What about his secret ingredient for his top recipes? I asked that question for the benefit of the group, then later as I worked to enhance my own barbecue cooking. No secrets were revealed either time, but he was truthful in his answer for the group.

“It's love,” Jackson said. “Everything should be cooked with love. You can tell when it's half-assed, it wasn't cooked with love.”

Jackson's huge personality was evident as he talked about the love his two grandmothers put into their cooking.

“They were both chefs, so I learned early,” he said. “I had no formal training, but we were always talking about cooking. It all started for me at age 5 when I helped my grandmother cook biscuits for the kids at school.

“My first job was making sauce for a pizzeria when I was 15. I didn't have any formal training, but you learn best from trial and error.”

When he decided to give cooking a serious try, there were long days that started with a big grocery list and hours of time in the kitchen.

“I burned up plenty of roasts,” he said. “I'd cook 12 hours a day. I tried combinations, going for the different layers of flavors. That's what it's all about.
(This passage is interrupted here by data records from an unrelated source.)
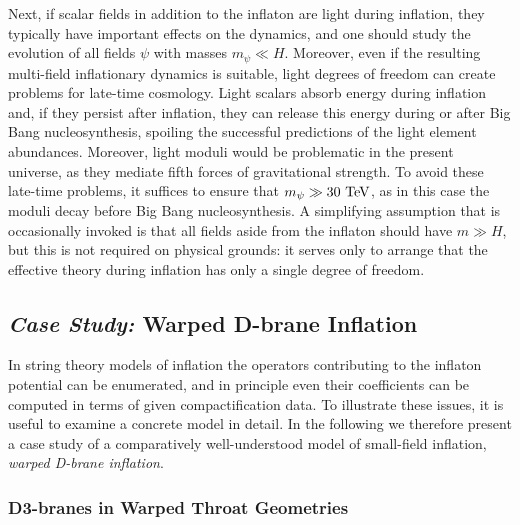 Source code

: \documentclass[12pt,letterpaper,rotate]{article}
\begin{document}
{Next, if scalar fields in addition to the inflaton are light during inflation, they typically have important effects on the dynamics, and one should study the evolution of all fields $\psi$ with masses $m_\psi \ll H$.  Moreover, even if the resulting multi-field inflationary dynamics is suitable, light degrees of freedom can create problems for late-time cosmology.  Light scalars absorb energy during inflation and, if they persist after inflation, they can release this energy during or after Big Bang nucleosynthesis, spoiling the successful predictions of the light element abundances.  Moreover, light moduli would be problematic in the present universe, as they mediate fifth forces of gravitational strength. To avoid these late-time problems, it suffices to  ensure that $m_\psi \gg 30 ~\rm{TeV}$, as in this case the moduli decay before Big Bang nucleosynthesis.  A simplifying assumption that is occasionally invoked is that all fields aside from the inflaton should have $m \gg H$, but this is not required on physical grounds: it serves only to arrange that the effective theory during inflation has only a single degree of freedom.



\subsection{{\sl Case Study:} Warped D-brane Inflation}
\label{sec:warped}

In string theory models of inflation the operators contributing to the inflaton potential can be enumerated, and in principle even their coefficients can be computed in terms of given compactification data.
To illustrate these issues, it is useful to examine a concrete model in detail.
In the following we therefore present a case study of a comparatively well-understood model of small-field inflation, {\it{warped D-brane inflation}}.

\subsubsection{D3-branes in Warped Throat Geometries}

}
\end{document}
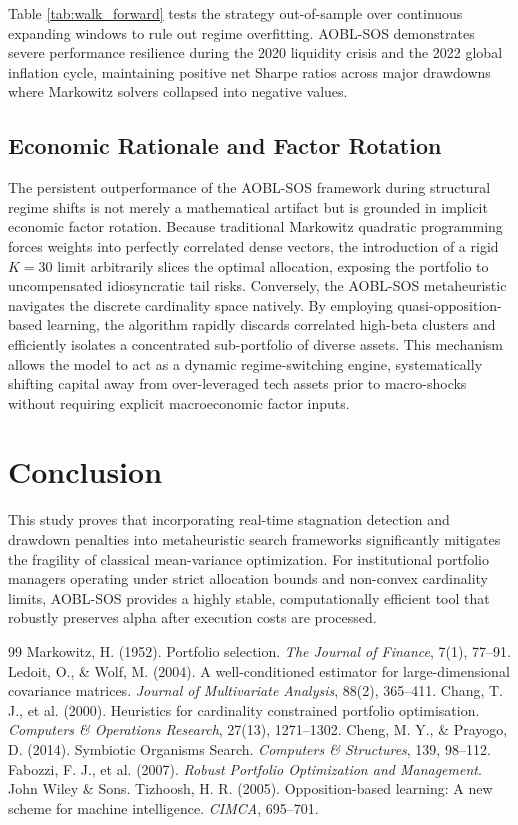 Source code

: \documentclass[11pt,a4paper]{article}
\begin{document}
Table \ref{tab:walk_forward} tests the strategy out-of-sample over continuous expanding windows to rule out regime overfitting. AOBL-SOS demonstrates severe performance resilience during the 2020 liquidity crisis and the 2022 global inflation cycle, maintaining positive net Sharpe ratios across major drawdowns where Markowitz solvers collapsed into negative values.

\subsection{Economic Rationale and Factor Rotation}
The persistent outperformance of the AOBL-SOS framework during structural regime shifts is not merely a mathematical artifact but is grounded in implicit economic factor rotation. Because traditional Markowitz quadratic programming forces weights into perfectly correlated dense vectors, the introduction of a rigid $K=30$ limit arbitrarily slices the optimal allocation, exposing the portfolio to uncompensated idiosyncratic tail risks. Conversely, the AOBL-SOS metaheuristic navigates the discrete cardinality space natively. By employing quasi-opposition-based learning, the algorithm rapidly discards correlated high-beta clusters and efficiently isolates a concentrated sub-portfolio of diverse assets. This mechanism allows the model to act as a dynamic regime-switching engine, systematically shifting capital away from over-leveraged tech assets prior to macro-shocks without requiring explicit macroeconomic factor inputs.

\section{Conclusion}
This study proves that incorporating real-time stagnation detection and drawdown penalties into metaheuristic search frameworks significantly mitigates the fragility of classical mean-variance optimization. For institutional portfolio managers operating under strict allocation bounds and non-convex cardinality limits, AOBL-SOS provides a highly stable, computationally efficient tool that robustly preserves alpha after execution costs are processed.

\begin{thebibliography}{99}
 Markowitz, H. (1952). Portfolio selection. \textit{The Journal of Finance}, 7(1), 77--91.
 Ledoit, O., \& Wolf, M. (2004). A well-conditioned estimator for large-dimensional covariance matrices. \textit{Journal of Multivariate Analysis}, 88(2), 365--411.
 Chang, T. J., et al. (2000). Heuristics for cardinality constrained portfolio optimisation. \textit{Computers \& Operations Research}, 27(13), 1271--1302.
 Cheng, M. Y., \& Prayogo, D. (2014). Symbiotic Organisms Search. \textit{Computers \& Structures}, 139, 98--112.
 Fabozzi, F. J., et al. (2007). \textit{Robust Portfolio Optimization and Management}. John Wiley \& Sons.
 Tizhoosh, H. R. (2005). Opposition-based learning: A new scheme for machine intelligence. \textit{CIMCA}, 695--701.
\end{thebibliography}
\end{document}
“My friends got to taste it and there was some bad stuff. That's how you learn to cook.”

Oh, he can cook, or he wouldn't have made it big on Season 11 of the Next Food Network Star. But he knows it wouldn't have happened without his personality.

“When I went to the Food Network audition in Austin, I knew if I was going to do it, I'd have to be true to myself, really put me into it,” he said. “That's what I do with everything I've tried. I work my butt off.”

That meant being the same character teammates loved at Arkansas. It was always about maintaining a great attitude.

“If there is one thing I want everyone here to take out of this today, it's that attitude and choices are why you achieve everything,” he said. “You have a choice to have a good attitude.”

There were times that his attitude could have slipped at Arkansas. He came to Arkansas to be a great running back, but found Cedric Cobbs, Fred Talley and Brandon Holmes already on campus.

“I could have had a bad attitude then,” he said. “I moved to wide receiver, but we had Anthony Lucas, Boo Williams, Michael Williams and Sparky Hamilton there. I could have had another bad attitude. I didn't. I moved to cornerback then.”

There was one constant in all of his ups and downs, his father's advice.

“When I got here and they had all of those great running backs, I called my dad and said I was coming home,” he said. “My father told me then what's he's always said, 'Play it out.' And when I moved to wide receiver and that didn't work, I called and he said, 'Play it out.' That was always the message.”

An injury put him in the starting lineup just a few weeks into his freshman season.

“It was in Little Rock against Boise State, and the first play I got an interception and ran it back 60 yards,” Jackson said. “I turn to the stands at the end of the play and there was my dad. He was yelling, 'I told you.' You have to play it out.”

Jackson was a three-year starter with some of the great UA defenders of the school's SEC era.

“I was in a secondary that had Batman Carroll, Lawrence Richardson, Ken Hamlin, Tony Bua and with linebackers like Caleb Miller and Quinton Caver,” he said. “That's a lot of talent.”

Jackson was certain he would be drafted, but a badly pulled hamstring at the end of his senior year knocked him out the spring testing by NFL teams. It still worked out when the Carolina Panthers took him as a free agent. There were stints with the Miami Dolphins, New England Patriots and Washington Redskins, too.

It was some of those NFL friendships that led to his first big cooking gigs.

“Guys would be hosting golf tournaments and I'd tell them I'd cook for free,” he said. “I just wanted to show them I could do it. That led to some catering jobs.”

Then, there was a fifth-place finish in a Master Chef cooking contest.

“My girlfriend entered my name,” he said. “When they called me for the audition, I didn't think it was real and hung up. There were 100,000 contests. So fifth was validation that it was something that I could really do.”

Things may come full circle next year. Jackson promises that his tailgating show on the Food Network will come to the Ozarks for a Razorbacks game.

“We did our first show at UCLA,” he said. “That was awful. I told our producer then that I wasn't going to do it anymore if we didn't come to Arkansas for a show next season.”

As Jackson was leaving the TD club event, someone asked for the perfect tailgate food.

“It's chicken wings,” he said. “You have the wing in one hand and a cold beer in the other.”

Eddie Jackson sold his answer with an ear-to-ear smile. It's what he does.